Real size spinal models allow determination of deformity corrective interventions in the preoperative period. Martijn van Dijk et al., determined osteotomy and resection levels by using real size implants and had a chance to test custom-made implants in-vitro environment.

In the literature, there are two articles published on this subject and they are about high tibial osteotomy and cubitus varus surgeries. Perez-Mananes et al., applied 3D modeling to high-tibial osteotomy surgery and they determined that it shortened the surgery time, reduced the use of scopy and decreased the margin of error.

Takeyasu and colleagues treated supracondylar fractures of the cubitus varus deformities with custom-made surgical templates and three-dimensional corrective osteotomy with the use of a custom-made surgical template that is designed and produced on the basis of computer simulation is a feasible and useful treatment option for cubitus varus deformity.

Review of the literature revealed several studies concerning complex spinal problems. In most of these studies, the authors had prepared templates in order to perform more accurate osteotomies or instrumentation and reduce the operation period. However, none of these studies focused on the contribution od 3D models on preoperative decision making as compared to conventional methods such as x rays, CT or 3D CT. We designed our study on the basis of this gap in the literature and aimed at determining a supporting method for the decision-making process of daily practices of surgeons dealing with spinal deformities.

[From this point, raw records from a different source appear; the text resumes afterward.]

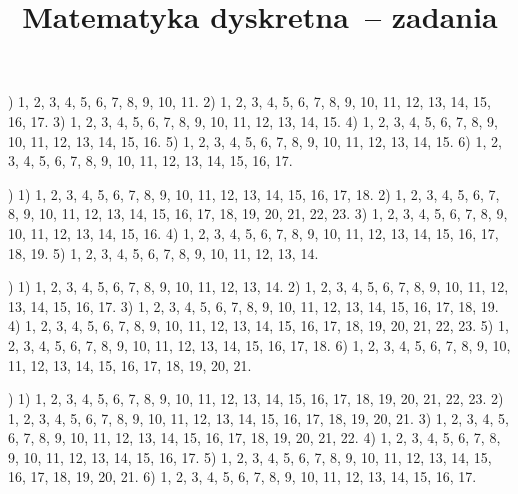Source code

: \documentclass[a4paper,11pt]{article}
\title{Matematyka dyskretna~-- zadania}
\begin{document}





\maketitle %







\noindent
{}) 1, 2, 3, 4, 5, 6, 7, 8, 9, 10, 11. 2) 1, 2, 3, 4,
5, 6, 7, 8, 9, 10, 11, 12, 13, 14, 15, 16, 17. 3) 1, 2, 3, 4, 5, 6, 7,
8, 9, 10, 11, 12, 13, 14, 15. 4) 1, 2, 3, 4, 5, 6, 7, 8, 9, 10, 11, 12,
13, 14, 15, 16. 5) 1, 2, 3, 4, 5, 6, 7, 8, 9, 10, 11, 12, 13, 14, 15.
6) 1, 2, 3, 4, 5, 6, 7, 8, 9, 10, 11, 12, 13, 14, 15, 16, 17.

\vspace{\spaceFour}



\noindent
{}) 1) 1, 2, 3, 4, 5, 6, 7, 8, 9, 10, 11, 12, 13, 14, 15, 16,
17, 18. 2) 1, 2, 3, 4, 5, 6, 7, 8, 9, 10, 11, 12, 13, 14, 15, 16, 17, 18,
19, 20, 21, 22, 23. 3) 1, 2, 3, 4, 5, 6, 7, 8, 9, 10, 11, 12, 13, 14, 15,
16. 4) 1, 2, 3, 4, 5, 6, 7, 8, 9, 10, 11, 12, 13, 14, 15, 16, 17, 18, 19.
5) 1, 2, 3, 4, 5, 6, 7, 8, 9, 10, 11, 12, 13, 14.

\vspace{\spaceFour}



\noindent
{}) 1) 1, 2, 3, 4, 5, 6, 7, 8, 9, 10, 11, 12, 13, 14.
2) 1, 2, 3, 4, 5, 6, 7, 8, 9, 10, 11, 12, 13, 14, 15, 16, 17.
3) 1, 2, 3, 4, 5, 6, 7, 8, 9, 10, 11, 12, 13, 14, 15, 16, 17, 18, 19.
4) 1, 2, 3, 4, 5, 6, 7, 8, 9, 10, 11, 12, 13, 14, 15, 16, 17, 18, 19,
20, 21, 22, 23. 5) 1, 2, 3, 4, 5, 6, 7, 8, 9, 10, 11, 12, 13, 14, 15,
16, 17, 18. 6) 1, 2, 3, 4, 5, 6, 7, 8, 9, 10, 11, 12, 13, 14, 15, 16,
17, 18, 19, 20, 21.

\vspace{\spaceFour}



\noindent
{}) 1) 1, 2, 3, 4, 5, 6, 7, 8, 9, 10, 11, 12, 13, 14, 15,
16, 17, 18, 19, 20, 21, 22, 23. 2) 1, 2, 3, 4, 5, 6, 7, 8, 9, 10, 11,
12, 13, 14, 15, 16, 17, 18, 19, 20, 21. 3) 1, 2, 3, 4, 5, 6, 7, 8, 9,
10, 11, 12, 13, 14, 15, 16, 17, 18, 19, 20, 21, 22.
4) 1, 2, 3, 4, 5, 6, 7, 8, 9, 10, 11, 12, 13, 14, 15, 16, 17.
5) 1, 2, 3, 4, 5, 6, 7, 8, 9, 10, 11, 12, 13, 14, 15, 16, 17, 18, 19,
20, 21. 6) 1, 2, 3, 4, 5, 6, 7, 8, 9, 10, 11, 12, 13, 14, 15, 16, 17.
\end{document}
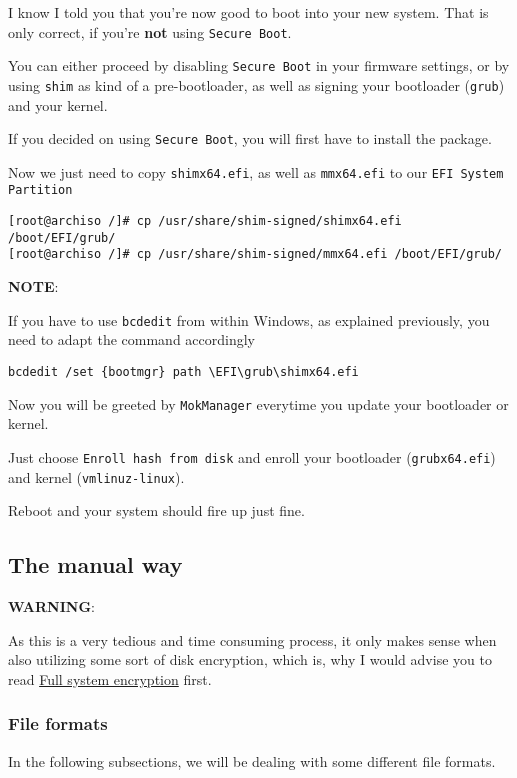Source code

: \documentclass[9pt]{report}
\newcommand{\admonition}[2]{\textbf{#1}: {#2}}
\begin{document}
I know I told you that you’re now good to boot into your new system.
That is only correct, if you’re \textbf{not} using \texttt{Secure Boot}.


You can either proceed by disabling \texttt{Secure Boot} in your firmware settings, or by using \texttt{shim} as kind of a pre-bootloader, as well as signing your bootloader (\texttt{grub}) and your kernel.


If you decided on using \texttt{Secure Boot}, you will first have to install the package.


Now we just need to copy \texttt{shimx64.efi}, as well as \texttt{mmx64.efi} to our \texttt{EFI System Partition}


\begin{verbatim}
[root@archiso /]# cp /usr/share/shim-signed/shimx64.efi /boot/EFI/grub/
[root@archiso /]# cp /usr/share/shim-signed/mmx64.efi /boot/EFI/grub/
\end{verbatim}

\admonition{NOTE}{If you have to use \texttt{bcdedit} from within Windows, as explained previously, you need to adapt the command accordingly


}
\begin{verbatim}
bcdedit /set {bootmgr} path \EFI\grub\shimx64.efi
\end{verbatim}
Now you will be greeted by \texttt{MokManager} everytime you update your bootloader or kernel.


Just choose \texttt{Enroll hash from disk} and enroll your bootloader (\texttt{grubx64.efi}) and kernel (\texttt{vmlinuz-linux}).


Reboot and your system should fire up just fine.



\vfill\eject

\hypertarget{x-the-manual-way}{\subsection{The manual way}}
\admonition{WARNING}{As this is a very tedious and time consuming process, it only makes sense when also utilizing some sort of disk encryption, which is, why I would advise you to read \hyperlink{full-system-encryption}{Full system encryption} first.

}

\vfill\eject

\hypertarget{x-file-formats}{\subsubsection{File formats}}
In the following subsections, we will be dealing with some different file formats.
\end{document}
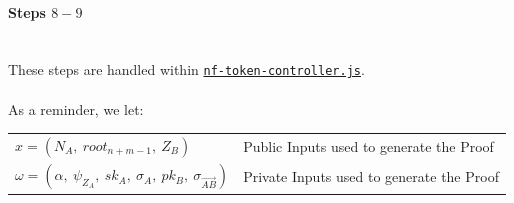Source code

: \documentclass{article}
\begin{document}
\paragraph{Steps $8 - 9$}
\ \\
These steps are handled within \hyperref[sec:nf-token-controller]{\texttt{nf-token-controller.js}}.\\
\\
As a reminder, we let:
\begin{center}
  \begin{tabular}{l l}
    $x = (N_{A},\
          root_{n+m-1},\
          Z_B)$ & Public Inputs used to generate the Proof\\
    $\omega = (\alpha,\
              \psi_{Z_A},\
              sk_A,\
              \sigma_{A},\
              pk_B,\
              \sigma_{\vec{AB}})$ & Private Inputs used to generate the Proof\\
  \end{tabular}
\end{center}
\end{document}
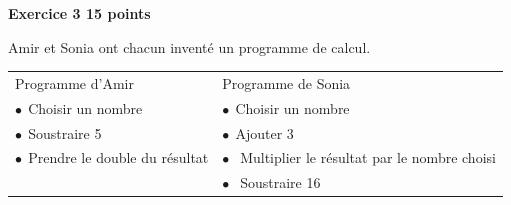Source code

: \documentclass[11pt]{article}
\begin{document}
\bigskip

\textbf{Exercice 3 \hfill 15 points}

\medskip

Amir et Sonia ont chacun inventé un programme de calcul.

\begin{center}
\begin{tabularx}{\linewidth}{X X}
Programme d'Amir&Programme de Sonia\\
$\bullet~~$Choisir un nombre &$\bullet~~$Choisir un nombre \\
$\bullet~~$Soustraire 5&$\bullet~~$Ajouter 3\\
$\bullet~~$Prendre le double du résultat&$\bullet~~$ Multiplier le résultat par le nombre choisi\\
 &$\bullet~~$ Soustraire 16
\end{tabularx}
\end{center}
\end{document}

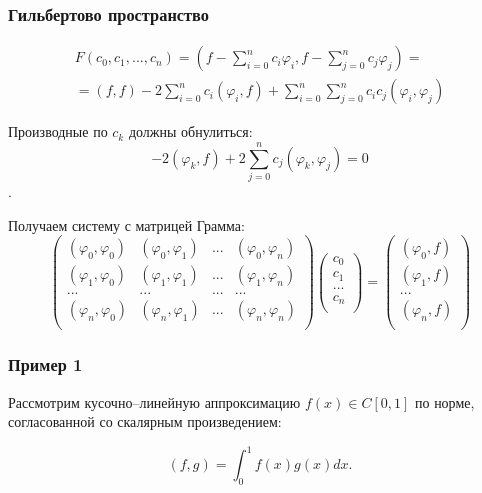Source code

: \documentclass[10pt]{beamer}
\begin{document}
\begin{frame}[fragile]
\frametitle{Гильбертово пространство}

\begin{multline*}
F(c_0, c_1, ..., c_n) = (f - \sum_{i=0}^{n} c_i \varphi_i, f - \sum_{j=0}^{n} c_j \varphi_j) = \\
= (f, f) - 2 \sum_{i=0}^{n} c_i (\varphi_i, f) + \sum_{i=0}^{n} \sum_{j=0}^{n} c_i c_j (\varphi_i, \varphi_j)
\end{multline*}

Производные по $c_k$ должны обнулиться:
$$ - 2 (\varphi_k, f) + 2 \sum_{j=0}^{n} c_j (\varphi_k, \varphi_j) = 0$$.

Получаем систему с матрицей Грамма:
$$
\begin{pmatrix}
(\varphi_0, \varphi_0) & (\varphi_0, \varphi_1) & ... & (\varphi_0, \varphi_n) \\
(\varphi_1, \varphi_0) & (\varphi_1, \varphi_1) & ... & (\varphi_1, \varphi_n) \\
...						& ...					  & ... & ...					  \\
(\varphi_n, \varphi_0) & (\varphi_n, \varphi_1) & ... & (\varphi_n, \varphi_n) \\
\end{pmatrix}
\begin{pmatrix}
c_0 \\
c_1 \\
... \\
c_n \\
\end{pmatrix}
=
\begin{pmatrix}
(\varphi_0, f) \\
(\varphi_1, f) \\
... \\
(\varphi_n, f) \\
\end{pmatrix}
$$


\end{frame}




\begin{frame}[fragile]
\frametitle{Пример 1}

Рассмотрим кусочно--линейную аппроксимацию $f(x) \in C[0, 1]$ по норме, согласованной со скалярным произведением:

$$(f, g) = \int_{0}^{1} f(x) g(x) dx .$$
\end{frame}
\end{document}
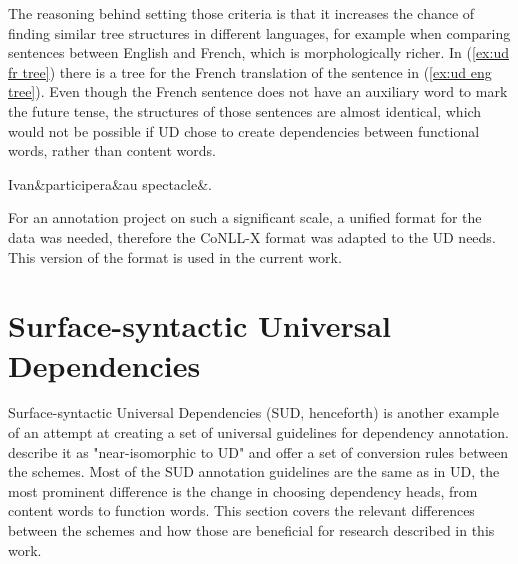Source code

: The reasoning behind setting those criteria is that it increases the chance of finding similar tree structures in different languages, for example when comparing sentences between English and French, which is morphologically richer. In (\ref{ex:ud fr tree}) there is a tree for the French translation of the sentence in (\ref{ex:ud eng tree}). Even though the French sentence does not have an auxiliary word to mark the future tense, the structures of those sentences are almost identical, which would not be possible if UD chose to create dependencies between functional words, rather than content words.

\begin{exe}
    \ex
    \label{ex:ud fr tree}
    \begin{dependency}[theme = simple, baseline=-\the\dimexpr\fontdimen22\textfont2\relax]
        \begin{deptext}
            Ivan\&participera\&au spectacle\&.\\
        \end{deptext}
    \end{dependency}
\end{exe}

For an annotation project on such a significant scale, a unified format for the data was needed, therefore the CoNLL-X format was adapted to the UD needs. This version of the format is used in the current work. 

\section{Surface-syntactic Universal Dependencies}\label{sec:sud}
Surface-syntactic Universal Dependencies (SUD, henceforth) is another example of an attempt at creating a set of universal guidelines for dependency annotation. \cite{gerdes-etal-2018-sud} describe it as "near-isomorphic to UD" and offer a set of conversion rules between the schemes. Most of the SUD annotation guidelines are the same as in UD, the most prominent difference is the change in choosing dependency heads, from content words to function words. This section covers the relevant differences between the schemes and how those are beneficial for research described in this work.

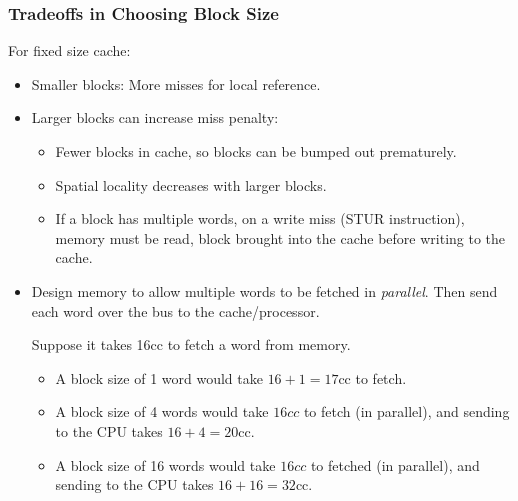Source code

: \begin{frame}\frametitle{Tradeoffs in Choosing Block Size}
For fixed size cache:
\begin{itemize}
    \item Smaller blocks: More misses for local reference.
\item Larger blocks can increase miss penalty:
\begin{itemize}
\item Fewer blocks in cache, so blocks can be bumped out prematurely.
\item Spatial locality decreases with larger blocks.
\item  If a block has multiple words, on a write miss (STUR instruction), memory must be read, block brought into the cache before writing to the cache. 
\end{itemize}
\item Design memory to allow multiple words to be fetched in \emph{parallel}. Then send each word over the bus to the cache/processor.

{\footnotesize
Suppose it takes 16cc to fetch a word from memory.
\begin{itemize}
\item A block size of 1 word would take $16 + 1 = 17$cc to fetch.
\item A block size of 4 words would take $16cc$ to fetch (in parallel), and sending to the CPU takes $16 + 4 = 20$cc.
\item A block size of 16 words would take $16cc$ to fetched (in parallel), and sending to the CPU takes $16 + 16 = 32$cc.
\end{itemize}
}

\end{itemize}

\end{frame}



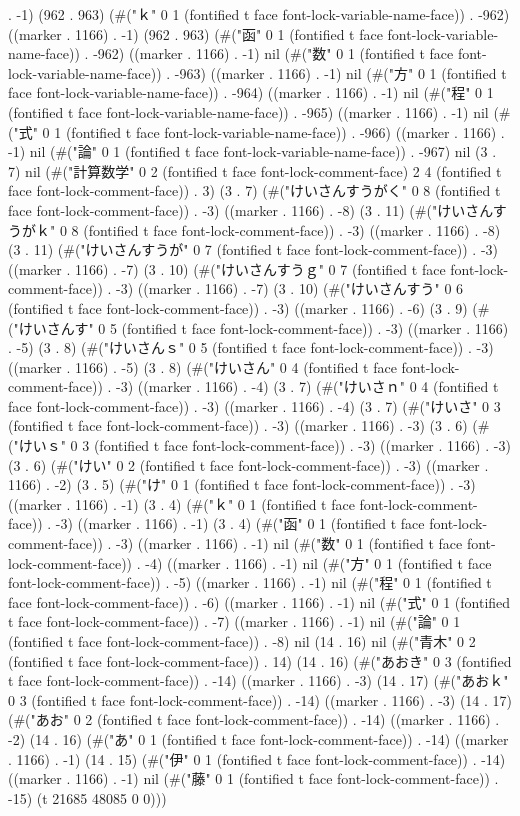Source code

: . -1) (962 . 963) (#("ｋ" 0 1 (fontified t face font-lock-variable-name-face)) . -962) ((marker . 1166) . -1) (962 . 963) (#("函" 0 1 (fontified t face font-lock-variable-name-face)) . -962) ((marker . 1166) . -1) nil (#("数" 0 1 (fontified t face font-lock-variable-name-face)) . -963) ((marker . 1166) . -1) nil (#("方" 0 1 (fontified t face font-lock-variable-name-face)) . -964) ((marker . 1166) . -1) nil (#("程" 0 1 (fontified t face font-lock-variable-name-face)) . -965) ((marker . 1166) . -1) nil (#("式" 0 1 (fontified t face font-lock-variable-name-face)) . -966) ((marker . 1166) . -1) nil (#("論" 0 1 (fontified t face font-lock-variable-name-face)) . -967) nil (3 . 7) nil (#("計算数学" 0 2 (fontified t face font-lock-comment-face) 2 4 (fontified t face font-lock-comment-face)) . 3) (3 . 7) (#("けいさんすうがく" 0 8 (fontified t face font-lock-comment-face)) . -3) ((marker . 1166) . -8) (3 . 11) (#("けいさんすうがｋ" 0 8 (fontified t face font-lock-comment-face)) . -3) ((marker . 1166) . -8) (3 . 11) (#("けいさんすうが" 0 7 (fontified t face font-lock-comment-face)) . -3) ((marker . 1166) . -7) (3 . 10) (#("けいさんすうｇ" 0 7 (fontified t face font-lock-comment-face)) . -3) ((marker . 1166) . -7) (3 . 10) (#("けいさんすう" 0 6 (fontified t face font-lock-comment-face)) . -3) ((marker . 1166) . -6) (3 . 9) (#("けいさんす" 0 5 (fontified t face font-lock-comment-face)) . -3) ((marker . 1166) . -5) (3 . 8) (#("けいさんｓ" 0 5 (fontified t face font-lock-comment-face)) . -3) ((marker . 1166) . -5) (3 . 8) (#("けいさん" 0 4 (fontified t face font-lock-comment-face)) . -3) ((marker . 1166) . -4) (3 . 7) (#("けいさｎ" 0 4 (fontified t face font-lock-comment-face)) . -3) ((marker . 1166) . -4) (3 . 7) (#("けいさ" 0 3 (fontified t face font-lock-comment-face)) . -3) ((marker . 1166) . -3) (3 . 6) (#("けいｓ" 0 3 (fontified t face font-lock-comment-face)) . -3) ((marker . 1166) . -3) (3 . 6) (#("けい" 0 2 (fontified t face font-lock-comment-face)) . -3) ((marker . 1166) . -2) (3 . 5) (#("け" 0 1 (fontified t face font-lock-comment-face)) . -3) ((marker . 1166) . -1) (3 . 4) (#("ｋ" 0 1 (fontified t face font-lock-comment-face)) . -3) ((marker . 1166) . -1) (3 . 4) (#("函" 0 1 (fontified t face font-lock-comment-face)) . -3) ((marker . 1166) . -1) nil (#("数" 0 1 (fontified t face font-lock-comment-face)) . -4) ((marker . 1166) . -1) nil (#("方" 0 1 (fontified t face font-lock-comment-face)) . -5) ((marker . 1166) . -1) nil (#("程" 0 1 (fontified t face font-lock-comment-face)) . -6) ((marker . 1166) . -1) nil (#("式" 0 1 (fontified t face font-lock-comment-face)) . -7) ((marker . 1166) . -1) nil (#("論" 0 1 (fontified t face font-lock-comment-face)) . -8) nil (14 . 16) nil (#("青木" 0 2 (fontified t face font-lock-comment-face)) . 14) (14 . 16) (#("あおき" 0 3 (fontified t face font-lock-comment-face)) . -14) ((marker . 1166) . -3) (14 . 17) (#("あおｋ" 0 3 (fontified t face font-lock-comment-face)) . -14) ((marker . 1166) . -3) (14 . 17) (#("あお" 0 2 (fontified t face font-lock-comment-face)) . -14) ((marker . 1166) . -2) (14 . 16) (#("あ" 0 1 (fontified t face font-lock-comment-face)) . -14) ((marker . 1166) . -1) (14 . 15) (#("伊" 0 1 (fontified t face font-lock-comment-face)) . -14) ((marker . 1166) . -1) nil (#("藤" 0 1 (fontified t face font-lock-comment-face)) . -15) (t 21685 48085 0 0)))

This can be interpreted that 3D models can lead to fundamental changes under some conditions. It is obvious that this change is important given the financial size of the intervention, the risks of complications that may arise from the operation, especially the psychosocial status of the patient with a surgical intervention.

In the present study, the level of the osteotomy and instrumentation were not affected by 3D CT or 3D model (p=0,803 and 0,072 respectively). So, conventional x rays and CT seems enough for surgical decision making.

In our study, required time for surgical planning were 4.9 minutes with Xray-CT, 3.5 minutes with 3D CT and 2.2 minutes with 3D model and that difference was statistically significant. Rapid preoperative planning with 3D models can be the result of having detailed knowledge by examining the model in concrete. On the other hand, although statistically significant (p<0,001) in realty, three or four minutes have no importance especially in nonemergency surgeries, such as correction of spinal surgeries. Moreover, considering the production process of a spine model with the existing technology, the practical usability of 3D modeling is debatable.

CONCLUSION

In conclusion, the results of the present study indicate that 3D printed models do not influence the operative plan significantly. On the other hand, it is probable that surgeons may feel more confident with 3D models. We also conclude that larger series with different groups of patients may allow more strict conclusions.